Segment Start: GIVEN RECORDS
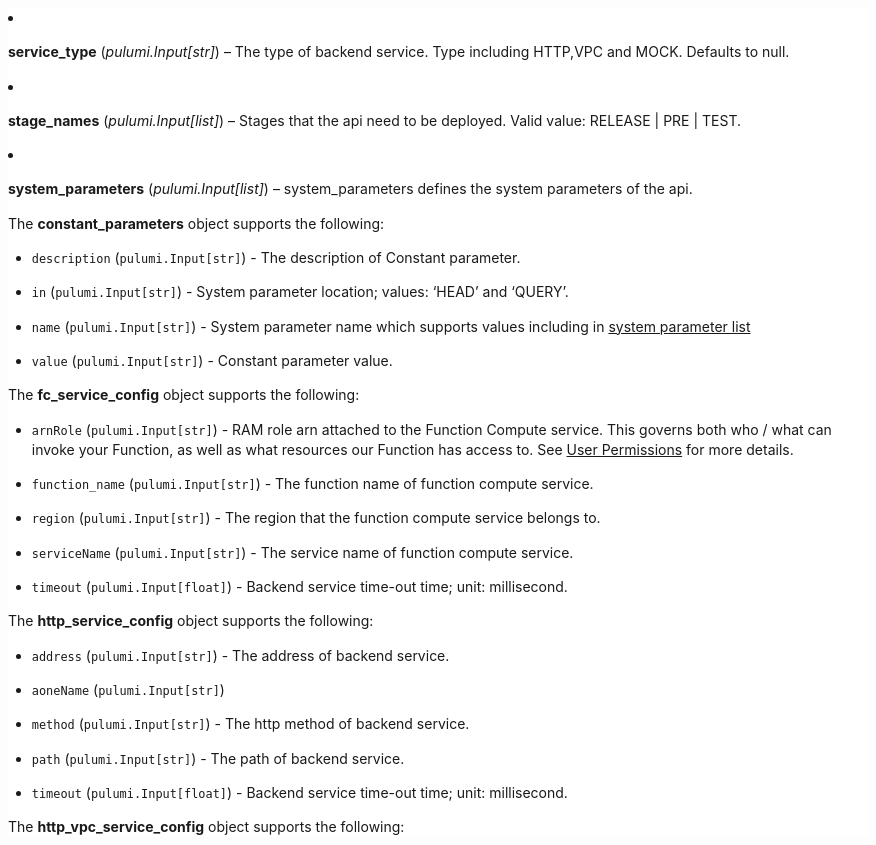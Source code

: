 <li><p><strong>service_type</strong> (<em>pulumi.Input</em><em>[</em><em>str</em><em>]</em>) – The type of backend service. Type including HTTP,VPC and MOCK. Defaults to null.</p></li>
<li><p><strong>stage_names</strong> (<em>pulumi.Input</em><em>[</em><em>list</em><em>]</em>) – Stages that the api need to be deployed. Valid value: RELEASE | PRE | TEST.</p></li>
<li><p><strong>system_parameters</strong> (<em>pulumi.Input</em><em>[</em><em>list</em><em>]</em>) – system_parameters defines the system parameters of the api.</p></li>
</ul>
</dd>
</dl>
<p>The <strong>constant_parameters</strong> object supports the following:</p>
<ul class="simple">
<li><p><code class="docutils literal notranslate"><span class="pre">description</span></code> (<code class="docutils literal notranslate"><span class="pre">pulumi.Input[str]</span></code>) - The description of Constant parameter.</p></li>
<li><p><code class="docutils literal notranslate"><span class="pre">in</span></code> (<code class="docutils literal notranslate"><span class="pre">pulumi.Input[str]</span></code>) - System parameter location; values: ‘HEAD’ and ‘QUERY’.</p></li>
<li><p><code class="docutils literal notranslate"><span class="pre">name</span></code> (<code class="docutils literal notranslate"><span class="pre">pulumi.Input[str]</span></code>) - System parameter name which supports values including in <a class="reference external" href="https://www.alibabacloud.com/help/doc-detail/43677.html">system parameter list</a></p></li>
<li><p><code class="docutils literal notranslate"><span class="pre">value</span></code> (<code class="docutils literal notranslate"><span class="pre">pulumi.Input[str]</span></code>) - Constant parameter value.</p></li>
</ul>
<p>The <strong>fc_service_config</strong> object supports the following:</p>
<ul class="simple">
<li><p><code class="docutils literal notranslate"><span class="pre">arnRole</span></code> (<code class="docutils literal notranslate"><span class="pre">pulumi.Input[str]</span></code>) - RAM role arn attached to the Function Compute service. This governs both who / what can invoke your Function, as well as what resources our Function has access to. See <a class="reference external" href="https://www.alibabacloud.com/help/doc-detail/52885.htm">User Permissions</a> for more details.</p></li>
<li><p><code class="docutils literal notranslate"><span class="pre">function_name</span></code> (<code class="docutils literal notranslate"><span class="pre">pulumi.Input[str]</span></code>) - The function name of function compute service.</p></li>
<li><p><code class="docutils literal notranslate"><span class="pre">region</span></code> (<code class="docutils literal notranslate"><span class="pre">pulumi.Input[str]</span></code>) - The region that the function compute service belongs to.</p></li>
<li><p><code class="docutils literal notranslate"><span class="pre">serviceName</span></code> (<code class="docutils literal notranslate"><span class="pre">pulumi.Input[str]</span></code>) - The service name of function compute service.</p></li>
<li><p><code class="docutils literal notranslate"><span class="pre">timeout</span></code> (<code class="docutils literal notranslate"><span class="pre">pulumi.Input[float]</span></code>) - Backend service time-out time; unit: millisecond.</p></li>
</ul>
<p>The <strong>http_service_config</strong> object supports the following:</p>
<ul class="simple">
<li><p><code class="docutils literal notranslate"><span class="pre">address</span></code> (<code class="docutils literal notranslate"><span class="pre">pulumi.Input[str]</span></code>) - The address of backend service.</p></li>
<li><p><code class="docutils literal notranslate"><span class="pre">aoneName</span></code> (<code class="docutils literal notranslate"><span class="pre">pulumi.Input[str]</span></code>)</p></li>
<li><p><code class="docutils literal notranslate"><span class="pre">method</span></code> (<code class="docutils literal notranslate"><span class="pre">pulumi.Input[str]</span></code>) - The http method of backend service.</p></li>
<li><p><code class="docutils literal notranslate"><span class="pre">path</span></code> (<code class="docutils literal notranslate"><span class="pre">pulumi.Input[str]</span></code>) - The path of backend service.</p></li>
<li><p><code class="docutils literal notranslate"><span class="pre">timeout</span></code> (<code class="docutils literal notranslate"><span class="pre">pulumi.Input[float]</span></code>) - Backend service time-out time; unit: millisecond.</p></li>
</ul>
<p>The <strong>http_vpc_service_config</strong> object supports the following:</p>
<ul class="simple">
Segment End: GIVEN RECORDS
PROBLEM REQUIREMENTS:
Pictures aside, print every line of the material exactly.

YOUR SOLUTION:
Source code

: <li><p><strong>service_type</strong> (<em>pulumi.Input</em><em>[</em><em>str</em><em>]</em>) – The type of backend service. Type including HTTP,VPC and MOCK. Defaults to null.</p></li>
<li><p><strong>stage_names</strong> (<em>pulumi.Input</em><em>[</em><em>list</em><em>]</em>) – Stages that the api need to be deployed. Valid value: RELEASE | PRE | TEST.</p></li>
<li><p><strong>system_parameters</strong> (<em>pulumi.Input</em><em>[</em><em>list</em><em>]</em>) – system_parameters defines the system parameters of the api.</p></li>
</ul>
</dd>
</dl>
<p>The <strong>constant_parameters</strong> object supports the following:</p>
<ul class="simple">
<li><p><code class="docutils literal notranslate"><span class="pre">description</span></code> (<code class="docutils literal notranslate"><span class="pre">pulumi.Input[str]</span></code>) - The description of Constant parameter.</p></li>
<li><p><code class="docutils literal notranslate"><span class="pre">in</span></code> (<code class="docutils literal notranslate"><span class="pre">pulumi.Input[str]</span></code>) - System parameter location; values: ‘HEAD’ and ‘QUERY’.</p></li>
<li><p><code class="docutils literal notranslate"><span class="pre">name</span></code> (<code class="docutils literal notranslate"><span class="pre">pulumi.Input[str]</span></code>) - System parameter name which supports values including in <a class="reference external" href="https://www.alibabacloud.com/help/doc-detail/43677.html">system parameter list</a></p></li>
<li><p><code class="docutils literal notranslate"><span class="pre">value</span></code> (<code class="docutils literal notranslate"><span class="pre">pulumi.Input[str]</span></code>) - Constant parameter value.</p></li>
</ul>
<p>The <strong>fc_service_config</strong> object supports the following:</p>
<ul class="simple">
<li><p><code class="docutils literal notranslate"><span class="pre">arnRole</span></code> (<code class="docutils literal notranslate"><span class="pre">pulumi.Input[str]</span></code>) - RAM role arn attached to the Function Compute service. This governs both who / what can invoke your Function, as well as what resources our Function has access to. See <a class="reference external" href="https://www.alibabacloud.com/help/doc-detail/52885.htm">User Permissions</a> for more details.</p></li>
<li><p><code class="docutils literal notranslate"><span class="pre">function_name</span></code> (<code class="docutils literal notranslate"><span class="pre">pulumi.Input[str]</span></code>) - The function name of function compute service.</p></li>
<li><p><code class="docutils literal notranslate"><span class="pre">region</span></code> (<code class="docutils literal notranslate"><span class="pre">pulumi.Input[str]</span></code>) - The region that the function compute service belongs to.</p></li>
<li><p><code class="docutils literal notranslate"><span class="pre">serviceName</span></code> (<code class="docutils literal notranslate"><span class="pre">pulumi.Input[str]</span></code>) - The service name of function compute service.</p></li>
<li><p><code class="docutils literal notranslate"><span class="pre">timeout</span></code> (<code class="docutils literal notranslate"><span class="pre">pulumi.Input[float]</span></code>) - Backend service time-out time; unit: millisecond.</p></li>
</ul>
<p>The <strong>http_service_config</strong> object supports the following:</p>
<ul class="simple">
<li><p><code class="docutils literal notranslate"><span class="pre">address</span></code> (<code class="docutils literal notranslate"><span class="pre">pulumi.Input[str]</span></code>) - The address of backend service.</p></li>
<li><p><code class="docutils literal notranslate"><span class="pre">aoneName</span></code> (<code class="docutils literal notranslate"><span class="pre">pulumi.Input[str]</span></code>)</p></li>
<li><p><code class="docutils literal notranslate"><span class="pre">method</span></code> (<code class="docutils literal notranslate"><span class="pre">pulumi.Input[str]</span></code>) - The http method of backend service.</p></li>
<li><p><code class="docutils literal notranslate"><span class="pre">path</span></code> (<code class="docutils literal notranslate"><span class="pre">pulumi.Input[str]</span></code>) - The path of backend service.</p></li>
<li><p><code class="docutils literal notranslate"><span class="pre">timeout</span></code> (<code class="docutils literal notranslate"><span class="pre">pulumi.Input[float]</span></code>) - Backend service time-out time; unit: millisecond.</p></li>
</ul>
<p>The <strong>http_vpc_service_config</strong> object supports the following:</p>
<ul class="simple">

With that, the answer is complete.